Spark: 3.0.0
Scala: 2.12.8
My data frame has a column with JSON string, and I want to create a new column from it with the StructType.
temp_json_string
{"name":"test","id":"12","category":[{"products":["A","B"],"displayName":"test_1","displayLabel":"test1"},{"products":["C"],"displayName":"test_2","displayLabel":"test2"}],"createdAt":"","createdBy":""}
root
|-- temp_json_string: string (nullable = true)
Formatted JSON:
{
"name":"test",
"id":"12",
"category":[
{
"products":[
"A",
"B"
],
"displayName":"test_1",
"displayLabel":"test1"
},
{
"products":[
"C"
],
"displayName":"test_2",
"displayLabel":"test2"
}
],
"createdAt":"",
"createdBy":""
}
I want to create a new column of type Struct so I tried:
dataFrame
.withColumn("temp_json_struct", struct(col("temp_json_string")))
.select("temp_json_struct")
Now, I get the schema as:
root
|-- temp_json_struct: struct (nullable = false)
| |-- temp_json_string: string (nullable = true)
Desired result:
root
|-- temp_json_struct: struct (nullable = false)
| |-- name: string (nullable = true)
| |-- category: array (nullable = true)
| | |-- products: array (nullable = true)
| | |-- displayName: string (nullable = true)
| | |-- displayLabel: string (nullable = true)
| |-- createdAt: timestamp (nullable = true)
| |-- updatedAt: timestamp (nullable = true)
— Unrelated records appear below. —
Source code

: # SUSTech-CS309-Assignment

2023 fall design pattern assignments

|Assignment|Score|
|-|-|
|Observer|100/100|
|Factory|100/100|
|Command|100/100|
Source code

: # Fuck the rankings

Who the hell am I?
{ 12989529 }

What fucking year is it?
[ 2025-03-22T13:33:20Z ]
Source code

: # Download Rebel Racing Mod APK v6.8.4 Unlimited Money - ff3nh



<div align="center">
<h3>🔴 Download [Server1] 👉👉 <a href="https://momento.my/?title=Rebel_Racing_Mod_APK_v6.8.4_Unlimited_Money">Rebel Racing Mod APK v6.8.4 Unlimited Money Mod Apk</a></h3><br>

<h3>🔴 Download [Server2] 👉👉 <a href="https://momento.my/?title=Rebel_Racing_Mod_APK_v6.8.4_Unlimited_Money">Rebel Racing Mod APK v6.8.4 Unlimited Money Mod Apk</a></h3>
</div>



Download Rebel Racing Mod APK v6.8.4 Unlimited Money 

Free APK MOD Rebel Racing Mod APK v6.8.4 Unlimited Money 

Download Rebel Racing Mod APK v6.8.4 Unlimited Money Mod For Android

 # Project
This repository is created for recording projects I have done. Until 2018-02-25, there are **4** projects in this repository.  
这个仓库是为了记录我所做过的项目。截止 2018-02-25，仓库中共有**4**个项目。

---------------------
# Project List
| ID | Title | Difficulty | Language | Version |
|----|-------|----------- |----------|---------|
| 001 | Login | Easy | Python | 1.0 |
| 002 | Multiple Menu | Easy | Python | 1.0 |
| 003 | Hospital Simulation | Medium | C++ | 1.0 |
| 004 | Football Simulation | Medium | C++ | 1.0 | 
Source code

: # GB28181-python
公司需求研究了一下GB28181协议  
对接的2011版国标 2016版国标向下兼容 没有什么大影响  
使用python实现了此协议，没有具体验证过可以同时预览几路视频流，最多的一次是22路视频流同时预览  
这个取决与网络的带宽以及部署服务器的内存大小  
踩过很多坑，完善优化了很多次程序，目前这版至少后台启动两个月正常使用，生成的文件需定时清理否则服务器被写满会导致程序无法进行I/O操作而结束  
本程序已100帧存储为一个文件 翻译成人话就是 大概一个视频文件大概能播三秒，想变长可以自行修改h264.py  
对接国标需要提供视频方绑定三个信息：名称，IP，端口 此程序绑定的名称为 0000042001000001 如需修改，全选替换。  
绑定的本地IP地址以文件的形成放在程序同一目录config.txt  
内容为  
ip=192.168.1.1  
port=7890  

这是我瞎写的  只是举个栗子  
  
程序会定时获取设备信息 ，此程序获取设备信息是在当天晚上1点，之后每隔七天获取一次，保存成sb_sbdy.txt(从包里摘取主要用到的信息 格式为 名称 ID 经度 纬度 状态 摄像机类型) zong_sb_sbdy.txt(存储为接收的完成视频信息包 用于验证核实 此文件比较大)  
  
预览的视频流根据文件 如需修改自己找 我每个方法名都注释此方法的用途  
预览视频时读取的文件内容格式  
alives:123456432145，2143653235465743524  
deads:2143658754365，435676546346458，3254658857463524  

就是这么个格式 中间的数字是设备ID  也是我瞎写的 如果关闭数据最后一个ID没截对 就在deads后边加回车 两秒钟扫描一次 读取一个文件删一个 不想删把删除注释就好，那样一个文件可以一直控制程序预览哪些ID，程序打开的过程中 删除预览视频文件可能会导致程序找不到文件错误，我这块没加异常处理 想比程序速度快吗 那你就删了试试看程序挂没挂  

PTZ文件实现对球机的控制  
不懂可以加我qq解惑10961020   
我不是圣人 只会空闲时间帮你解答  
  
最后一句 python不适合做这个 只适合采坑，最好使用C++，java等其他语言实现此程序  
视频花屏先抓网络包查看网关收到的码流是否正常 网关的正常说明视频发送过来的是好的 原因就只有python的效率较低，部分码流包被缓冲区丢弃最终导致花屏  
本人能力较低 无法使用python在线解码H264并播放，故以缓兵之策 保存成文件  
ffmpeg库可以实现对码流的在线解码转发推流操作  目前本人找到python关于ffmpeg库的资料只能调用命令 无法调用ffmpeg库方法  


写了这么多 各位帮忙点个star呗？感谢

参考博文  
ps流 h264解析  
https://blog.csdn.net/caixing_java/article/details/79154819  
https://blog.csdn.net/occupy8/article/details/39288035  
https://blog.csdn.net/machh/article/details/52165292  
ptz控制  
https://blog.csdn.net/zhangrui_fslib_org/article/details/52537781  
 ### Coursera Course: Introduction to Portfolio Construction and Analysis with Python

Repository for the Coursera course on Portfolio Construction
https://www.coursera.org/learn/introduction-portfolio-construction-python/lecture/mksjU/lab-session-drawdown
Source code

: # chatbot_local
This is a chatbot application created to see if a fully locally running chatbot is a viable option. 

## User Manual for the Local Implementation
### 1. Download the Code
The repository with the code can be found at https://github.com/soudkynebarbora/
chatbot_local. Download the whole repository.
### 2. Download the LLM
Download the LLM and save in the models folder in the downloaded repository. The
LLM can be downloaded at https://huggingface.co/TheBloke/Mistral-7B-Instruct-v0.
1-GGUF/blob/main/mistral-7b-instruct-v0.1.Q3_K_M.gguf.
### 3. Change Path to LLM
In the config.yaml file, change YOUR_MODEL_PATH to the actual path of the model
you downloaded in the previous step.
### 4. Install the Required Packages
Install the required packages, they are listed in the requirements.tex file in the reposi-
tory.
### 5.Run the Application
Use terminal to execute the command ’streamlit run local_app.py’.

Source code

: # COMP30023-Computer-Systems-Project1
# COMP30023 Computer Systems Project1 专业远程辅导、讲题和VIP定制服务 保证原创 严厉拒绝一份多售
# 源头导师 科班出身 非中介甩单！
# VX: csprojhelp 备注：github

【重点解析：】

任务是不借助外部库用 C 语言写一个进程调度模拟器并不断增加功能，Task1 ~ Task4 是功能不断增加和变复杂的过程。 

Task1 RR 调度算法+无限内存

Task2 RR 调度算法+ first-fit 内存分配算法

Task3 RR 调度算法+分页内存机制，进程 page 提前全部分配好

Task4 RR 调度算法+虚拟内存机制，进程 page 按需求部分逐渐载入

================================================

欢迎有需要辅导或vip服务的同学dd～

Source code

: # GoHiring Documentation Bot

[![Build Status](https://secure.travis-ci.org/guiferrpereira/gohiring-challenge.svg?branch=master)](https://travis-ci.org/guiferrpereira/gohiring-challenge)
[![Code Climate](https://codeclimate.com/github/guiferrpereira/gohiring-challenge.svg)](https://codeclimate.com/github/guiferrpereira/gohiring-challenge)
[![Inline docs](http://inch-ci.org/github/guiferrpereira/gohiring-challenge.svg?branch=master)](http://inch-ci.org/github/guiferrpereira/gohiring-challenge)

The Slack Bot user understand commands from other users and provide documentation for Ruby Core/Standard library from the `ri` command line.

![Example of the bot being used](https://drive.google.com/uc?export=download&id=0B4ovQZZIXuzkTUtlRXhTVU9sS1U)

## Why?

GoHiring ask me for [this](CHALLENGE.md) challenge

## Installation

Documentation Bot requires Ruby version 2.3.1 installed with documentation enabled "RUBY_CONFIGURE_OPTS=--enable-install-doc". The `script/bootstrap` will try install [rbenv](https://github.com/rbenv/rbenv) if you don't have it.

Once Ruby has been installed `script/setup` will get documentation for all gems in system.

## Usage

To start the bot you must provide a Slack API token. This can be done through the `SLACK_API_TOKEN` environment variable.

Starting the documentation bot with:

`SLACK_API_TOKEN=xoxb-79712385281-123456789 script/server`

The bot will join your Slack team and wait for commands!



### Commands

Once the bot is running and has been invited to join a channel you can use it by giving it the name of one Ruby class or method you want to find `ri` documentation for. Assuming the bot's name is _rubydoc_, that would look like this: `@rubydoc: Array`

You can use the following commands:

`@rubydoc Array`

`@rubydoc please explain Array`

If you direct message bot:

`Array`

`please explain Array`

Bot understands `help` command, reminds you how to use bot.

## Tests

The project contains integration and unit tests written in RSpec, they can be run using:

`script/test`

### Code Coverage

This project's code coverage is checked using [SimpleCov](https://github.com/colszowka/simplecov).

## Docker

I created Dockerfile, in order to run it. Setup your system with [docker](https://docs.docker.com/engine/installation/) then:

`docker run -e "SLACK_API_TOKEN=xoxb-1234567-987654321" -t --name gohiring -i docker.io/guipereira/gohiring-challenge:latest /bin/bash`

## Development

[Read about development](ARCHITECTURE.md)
json_str_col is the column that has JSON string. I had multiple files so that's why the fist line is iterating through each row to extract the schema. If you know your schema up front then just replace json_schema with that.
json_schema = spark.read.json(df.rdd.map(lambda row: row.json_str_col)).schema
df = df.withColumn('new_col', from_json(col('json_str_col'), json_schema))
// import spark implicits for conversion to dataset (.as[String])
import spark.implicits._
val df = ??? //create your dataframe having the 'temp_json_string' column
//convert Dataset[Row] aka Dataframe to Dataset[String]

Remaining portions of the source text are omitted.